• Task
What the answer must contain is every line of the records, exactly, with no pictures.

^^^^

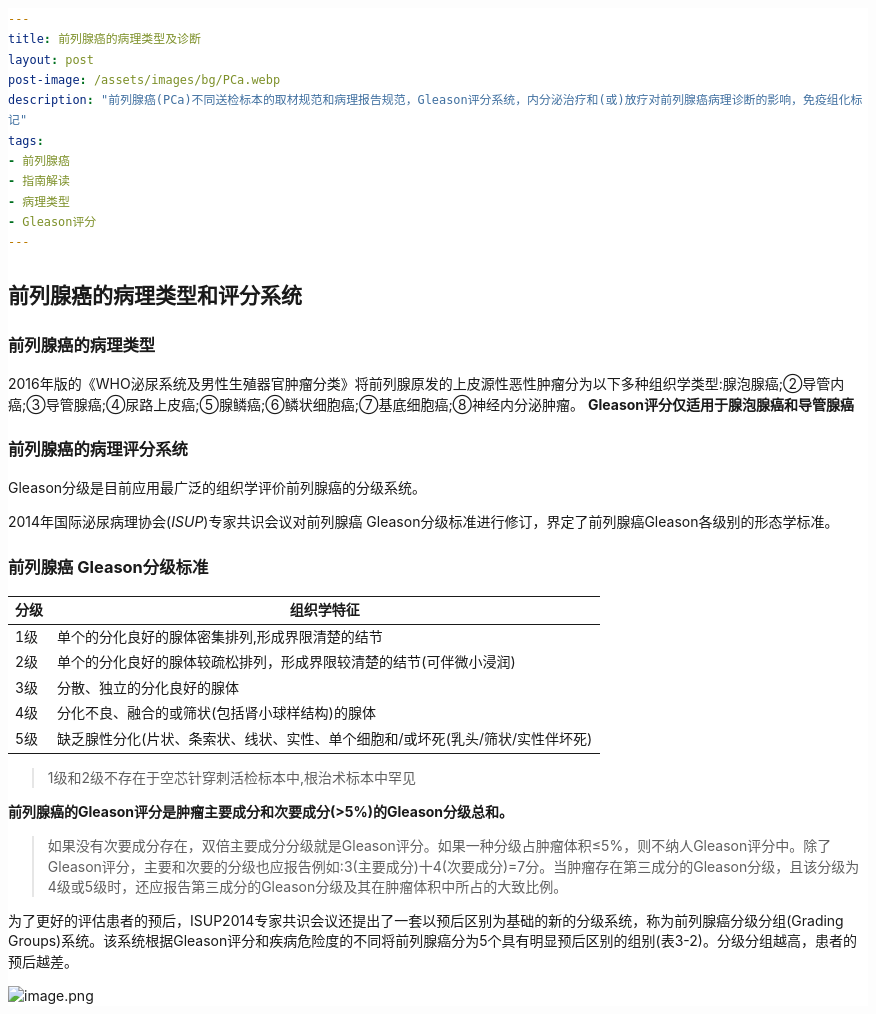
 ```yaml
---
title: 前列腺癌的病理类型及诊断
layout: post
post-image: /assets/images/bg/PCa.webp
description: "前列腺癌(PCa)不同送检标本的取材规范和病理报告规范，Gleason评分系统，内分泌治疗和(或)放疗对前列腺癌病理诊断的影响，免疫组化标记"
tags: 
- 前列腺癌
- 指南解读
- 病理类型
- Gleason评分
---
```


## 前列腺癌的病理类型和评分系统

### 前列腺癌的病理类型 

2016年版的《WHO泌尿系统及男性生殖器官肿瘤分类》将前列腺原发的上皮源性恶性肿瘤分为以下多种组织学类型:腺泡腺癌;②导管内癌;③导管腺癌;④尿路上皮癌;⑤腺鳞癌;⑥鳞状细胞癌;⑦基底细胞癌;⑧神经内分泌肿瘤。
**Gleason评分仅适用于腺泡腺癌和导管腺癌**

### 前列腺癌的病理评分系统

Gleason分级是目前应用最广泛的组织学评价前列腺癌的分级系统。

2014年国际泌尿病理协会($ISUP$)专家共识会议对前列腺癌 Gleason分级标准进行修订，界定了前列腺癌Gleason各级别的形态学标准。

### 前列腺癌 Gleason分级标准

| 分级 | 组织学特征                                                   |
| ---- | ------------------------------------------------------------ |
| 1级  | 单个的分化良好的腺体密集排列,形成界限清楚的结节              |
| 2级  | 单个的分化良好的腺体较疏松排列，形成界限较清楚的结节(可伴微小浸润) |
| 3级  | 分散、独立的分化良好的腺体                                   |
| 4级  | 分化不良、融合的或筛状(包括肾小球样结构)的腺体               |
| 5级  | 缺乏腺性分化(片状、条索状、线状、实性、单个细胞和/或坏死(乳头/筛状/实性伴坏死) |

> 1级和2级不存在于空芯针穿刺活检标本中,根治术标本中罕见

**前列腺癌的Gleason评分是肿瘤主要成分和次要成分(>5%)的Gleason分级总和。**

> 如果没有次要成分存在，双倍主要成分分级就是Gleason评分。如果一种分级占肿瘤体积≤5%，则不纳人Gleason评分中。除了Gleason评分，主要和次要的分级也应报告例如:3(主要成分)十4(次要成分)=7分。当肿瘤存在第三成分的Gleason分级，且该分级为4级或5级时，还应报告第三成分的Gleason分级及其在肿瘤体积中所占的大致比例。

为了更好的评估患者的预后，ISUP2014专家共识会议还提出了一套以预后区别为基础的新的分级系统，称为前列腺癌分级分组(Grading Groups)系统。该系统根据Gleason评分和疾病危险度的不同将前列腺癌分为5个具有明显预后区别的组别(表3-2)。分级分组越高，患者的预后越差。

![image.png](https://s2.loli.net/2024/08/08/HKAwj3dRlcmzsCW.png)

^^^^

• Answer to this exercise
 ```yaml
---
title: 前列腺癌的病理类型及诊断
layout: post
post-image: /assets/images/bg/PCa.webp
description: "前列腺癌(PCa)不同送检标本的取材规范和病理报告规范，Gleason评分系统，内分泌治疗和(或)放疗对前列腺癌病理诊断的影响，免疫组化标记"
tags: 
- 前列腺癌
- 指南解读
- 病理类型
- Gleason评分
---
```


## 前列腺癌的病理类型和评分系统

### 前列腺癌的病理类型 

2016年版的《WHO泌尿系统及男性生殖器官肿瘤分类》将前列腺原发的上皮源性恶性肿瘤分为以下多种组织学类型:腺泡腺癌;②导管内癌;③导管腺癌;④尿路上皮癌;⑤腺鳞癌;⑥鳞状细胞癌;⑦基底细胞癌;⑧神经内分泌肿瘤。
**Gleason评分仅适用于腺泡腺癌和导管腺癌**

### 前列腺癌的病理评分系统

Gleason分级是目前应用最广泛的组织学评价前列腺癌的分级系统。

2014年国际泌尿病理协会($ISUP$)专家共识会议对前列腺癌 Gleason分级标准进行修订，界定了前列腺癌Gleason各级别的形态学标准。

### 前列腺癌 Gleason分级标准

| 分级 | 组织学特征                                                   |
| ---- | ------------------------------------------------------------ |
| 1级  | 单个的分化良好的腺体密集排列,形成界限清楚的结节              |
| 2级  | 单个的分化良好的腺体较疏松排列，形成界限较清楚的结节(可伴微小浸润) |
| 3级  | 分散、独立的分化良好的腺体                                   |
| 4级  | 分化不良、融合的或筛状(包括肾小球样结构)的腺体               |
| 5级  | 缺乏腺性分化(片状、条索状、线状、实性、单个细胞和/或坏死(乳头/筛状/实性伴坏死) |

> 1级和2级不存在于空芯针穿刺活检标本中,根治术标本中罕见

**前列腺癌的Gleason评分是肿瘤主要成分和次要成分(>5%)的Gleason分级总和。**

> 如果没有次要成分存在，双倍主要成分分级就是Gleason评分。如果一种分级占肿瘤体积≤5%，则不纳人Gleason评分中。除了Gleason评分，主要和次要的分级也应报告例如:3(主要成分)十4(次要成分)=7分。当肿瘤存在第三成分的Gleason分级，且该分级为4级或5级时，还应报告第三成分的Gleason分级及其在肿瘤体积中所占的大致比例。

为了更好的评估患者的预后，ISUP2014专家共识会议还提出了一套以预后区别为基础的新的分级系统，称为前列腺癌分级分组(Grading Groups)系统。该系统根据Gleason评分和疾病危险度的不同将前列腺癌分为5个具有明显预后区别的组别(表3-2)。分级分组越高，患者的预后越差。

![image.png](https://s2.loli.net/2024/08/08/HKAwj3dRlcmzsCW.png)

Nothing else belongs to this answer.